Text Hash Viewer

Paste text and read off the SHA-256, SHA-1, and MD5 hashes computed locally in your browser via the Web Crypto API. The text never leaves your machine — hashing runs entirely client-side, which matters when the input is sensitive.

SHA-256 is the modern standard and should be your default for anything new — file integrity, tamper detection, password hashing (with proper salt and key-stretching), digital signatures. SHA-1 is deprecated for security uses but still appears in legacy systems. MD5 is broken for security and only useful for non-adversarial integrity checks (checksums on downloads where you trust the source).

Note that hashing is one-way. The hash uniquely identifies the input but doesn't let you recover it. For two-way needs (encryption, encoding), you want a different primitive entirely.

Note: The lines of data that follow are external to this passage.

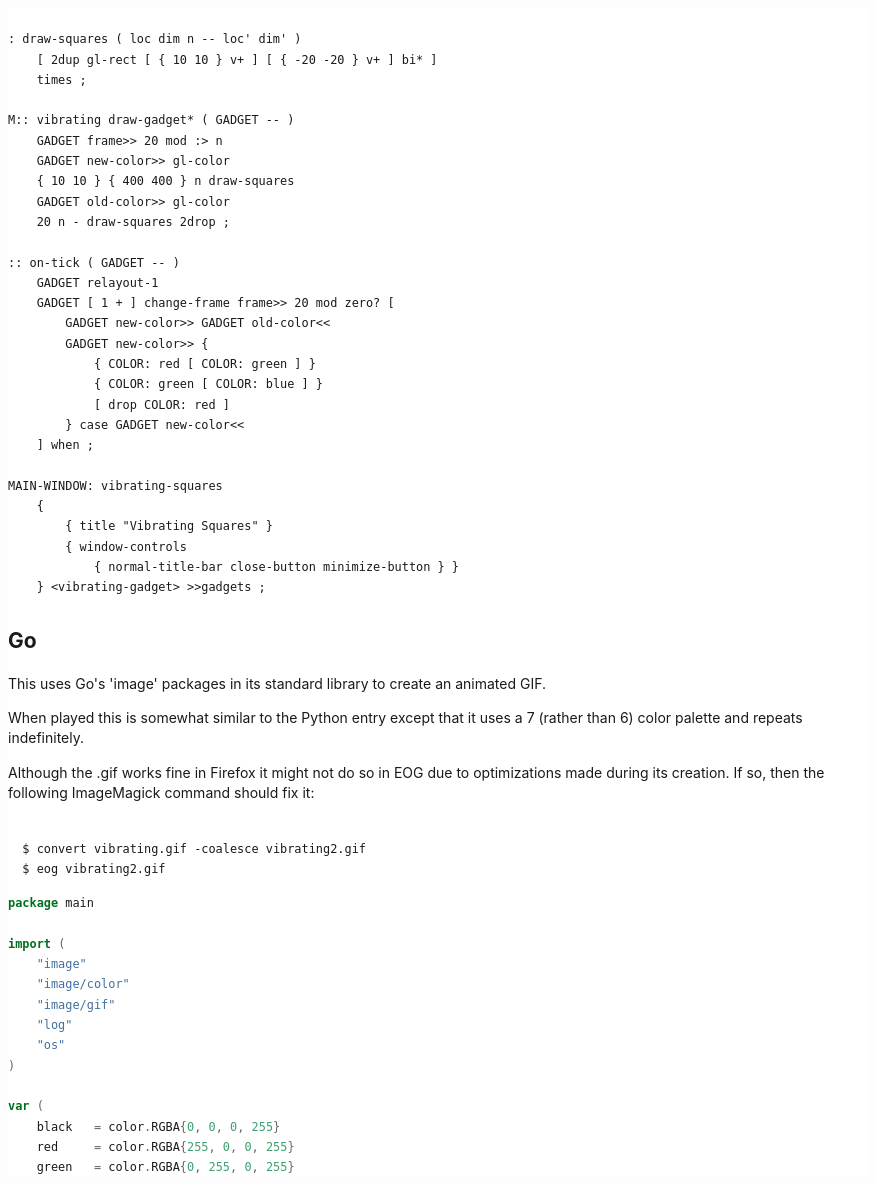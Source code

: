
 ```

: draw-squares ( loc dim n -- loc' dim' )
    [ 2dup gl-rect [ { 10 10 } v+ ] [ { -20 -20 } v+ ] bi* ]
    times ;

M:: vibrating draw-gadget* ( GADGET -- )
    GADGET frame>> 20 mod :> n
    GADGET new-color>> gl-color
    { 10 10 } { 400 400 } n draw-squares
    GADGET old-color>> gl-color
    20 n - draw-squares 2drop ;

:: on-tick ( GADGET -- )
    GADGET relayout-1
    GADGET [ 1 + ] change-frame frame>> 20 mod zero? [
        GADGET new-color>> GADGET old-color<<
        GADGET new-color>> {
            { COLOR: red [ COLOR: green ] }
            { COLOR: green [ COLOR: blue ] }
            [ drop COLOR: red ]
        } case GADGET new-color<<
    ] when ;

MAIN-WINDOW: vibrating-squares
    {
        { title "Vibrating Squares" }
        { window-controls
            { normal-title-bar close-button minimize-button } }
    } <vibrating-gadget> >>gadgets ;
```



## Go

This uses Go's 'image' packages in its standard library to create an animated GIF.

When played this is somewhat similar to the Python entry except that it uses a 7 (rather than 6) color palette and repeats indefinitely.

Although the .gif works fine in Firefox it might not do so in EOG due to optimizations made during its creation. If so, then the following ImageMagick command should fix it:

```txt

  $ convert vibrating.gif -coalesce vibrating2.gif
  $ eog vibrating2.gif

```


```go
package main

import (
    "image"
    "image/color"
    "image/gif"
    "log"
    "os"
)

var (
    black   = color.RGBA{0, 0, 0, 255}
    red     = color.RGBA{255, 0, 0, 255}
    green   = color.RGBA{0, 255, 0, 255}
```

How each algorithm works: hash functions compress arbitrary-length input into a fixed-length output via a deterministic transformation. SHA-256 produces 256 bits (64 hex characters); SHA-1 produces 160 bits (40 hex); MD5 produces 128 bits (32 hex). The same input always produces the same output. Tiny changes in input produce wildly different outputs (the avalanche property) — flip one bit and roughly half the output bits change. The 'one-way' property means computing a hash from input is fast; finding an input that produces a given hash should be computationally infeasible for any cryptographically-secure hash.

Worked example: paste 'hello world.' MD5: 5eb63bbbe01eeed093cb22bb8f5acdc3. SHA-1: 2aae6c35c94fcfb415dbe95f408b9ce91ee846ed. SHA-256: b94d27b9934d3e08a52e52d7da7dabfac484efe37a5380ee9088f7ace2efcde9. Now paste 'Hello world' (capital H). All three hashes change completely — that's the avalanche property in action. Now paste a 10MB file's contents (theoretically). All three algorithms still return their fixed-length outputs in milliseconds; the throughput is in hundreds of MB/s on modern CPUs.

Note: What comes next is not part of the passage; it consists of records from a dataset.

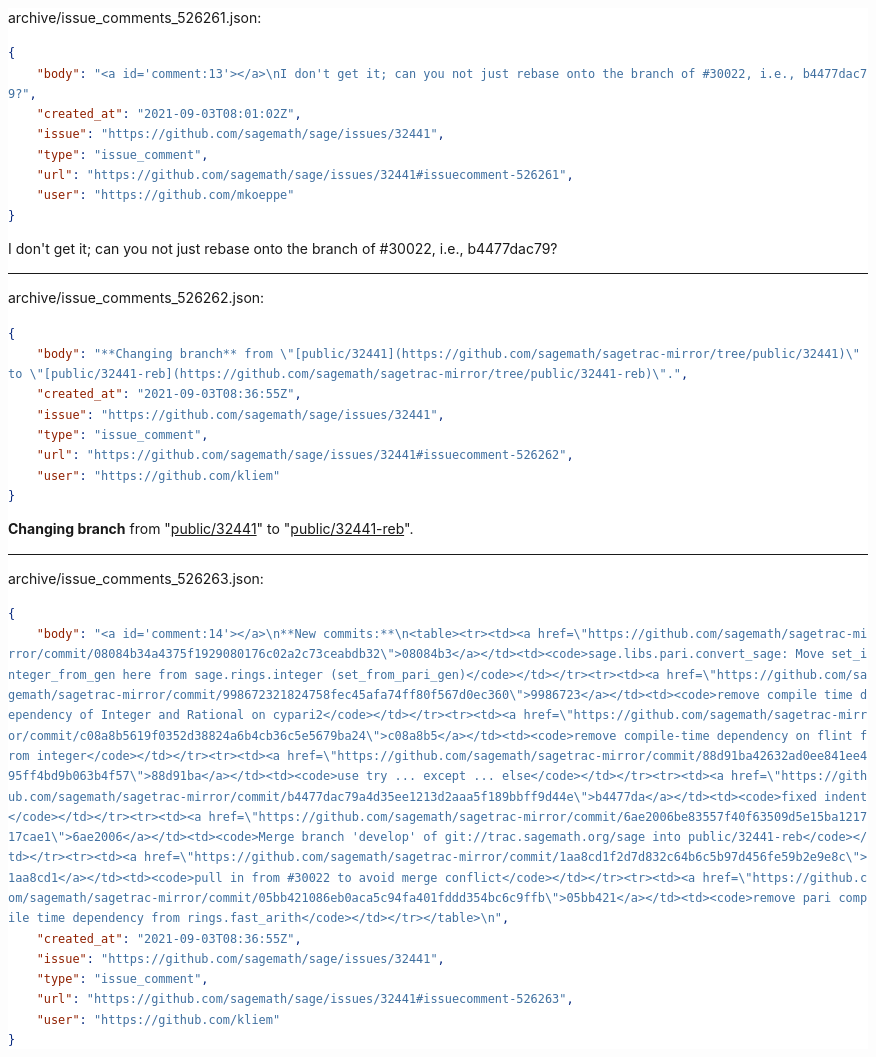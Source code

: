 archive/issue_comments_526261.json:
```json
{
    "body": "<a id='comment:13'></a>\nI don't get it; can you not just rebase onto the branch of #30022, i.e., b4477dac79?",
    "created_at": "2021-09-03T08:01:02Z",
    "issue": "https://github.com/sagemath/sage/issues/32441",
    "type": "issue_comment",
    "url": "https://github.com/sagemath/sage/issues/32441#issuecomment-526261",
    "user": "https://github.com/mkoeppe"
}
```

<a id='comment:13'></a>
I don't get it; can you not just rebase onto the branch of #30022, i.e., b4477dac79?



---

archive/issue_comments_526262.json:
```json
{
    "body": "**Changing branch** from \"[public/32441](https://github.com/sagemath/sagetrac-mirror/tree/public/32441)\" to \"[public/32441-reb](https://github.com/sagemath/sagetrac-mirror/tree/public/32441-reb)\".",
    "created_at": "2021-09-03T08:36:55Z",
    "issue": "https://github.com/sagemath/sage/issues/32441",
    "type": "issue_comment",
    "url": "https://github.com/sagemath/sage/issues/32441#issuecomment-526262",
    "user": "https://github.com/kliem"
}
```

**Changing branch** from "[public/32441](https://github.com/sagemath/sagetrac-mirror/tree/public/32441)" to "[public/32441-reb](https://github.com/sagemath/sagetrac-mirror/tree/public/32441-reb)".



---

archive/issue_comments_526263.json:
```json
{
    "body": "<a id='comment:14'></a>\n**New commits:**\n<table><tr><td><a href=\"https://github.com/sagemath/sagetrac-mirror/commit/08084b34a4375f1929080176c02a2c73ceabdb32\">08084b3</a></td><td><code>sage.libs.pari.convert_sage: Move set_integer_from_gen here from sage.rings.integer (set_from_pari_gen)</code></td></tr><tr><td><a href=\"https://github.com/sagemath/sagetrac-mirror/commit/998672321824758fec45afa74ff80f567d0ec360\">9986723</a></td><td><code>remove compile time dependency of Integer and Rational on cypari2</code></td></tr><tr><td><a href=\"https://github.com/sagemath/sagetrac-mirror/commit/c08a8b5619f0352d38824a6b4cb36c5e5679ba24\">c08a8b5</a></td><td><code>remove compile-time dependency on flint from integer</code></td></tr><tr><td><a href=\"https://github.com/sagemath/sagetrac-mirror/commit/88d91ba42632ad0ee841ee495ff4bd9b063b4f57\">88d91ba</a></td><td><code>use try ... except ... else</code></td></tr><tr><td><a href=\"https://github.com/sagemath/sagetrac-mirror/commit/b4477dac79a4d35ee1213d2aaa5f189bbff9d44e\">b4477da</a></td><td><code>fixed indent</code></td></tr><tr><td><a href=\"https://github.com/sagemath/sagetrac-mirror/commit/6ae2006be83557f40f63509d5e15ba121717cae1\">6ae2006</a></td><td><code>Merge branch 'develop' of git://trac.sagemath.org/sage into public/32441-reb</code></td></tr><tr><td><a href=\"https://github.com/sagemath/sagetrac-mirror/commit/1aa8cd1f2d7d832c64b6c5b97d456fe59b2e9e8c\">1aa8cd1</a></td><td><code>pull in from #30022 to avoid merge conflict</code></td></tr><tr><td><a href=\"https://github.com/sagemath/sagetrac-mirror/commit/05bb421086eb0aca5c94fa401fddd354bc6c9ffb\">05bb421</a></td><td><code>remove pari compile time dependency from rings.fast_arith</code></td></tr></table>\n",
    "created_at": "2021-09-03T08:36:55Z",
    "issue": "https://github.com/sagemath/sage/issues/32441",
    "type": "issue_comment",
    "url": "https://github.com/sagemath/sage/issues/32441#issuecomment-526263",
    "user": "https://github.com/kliem"
}
```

Which algorithm to use when: SHA-256 for everything new. SHA-1 when an existing system requires it (Git uses SHA-1 internally, though it's transitioning). MD5 only when speed and ubiquity matter more than security — content addressing, cache keys, file deduplication where attackers can't influence inputs. Never use any of these as a password hashing function alone — passwords need salt + key-stretching (Argon2id, scrypt, bcrypt) so that brute-force attacks against stolen hash dumps are computationally expensive. A raw SHA-256 of a password is crackable in hours by a modern GPU rig; a properly-tuned Argon2id hash takes years.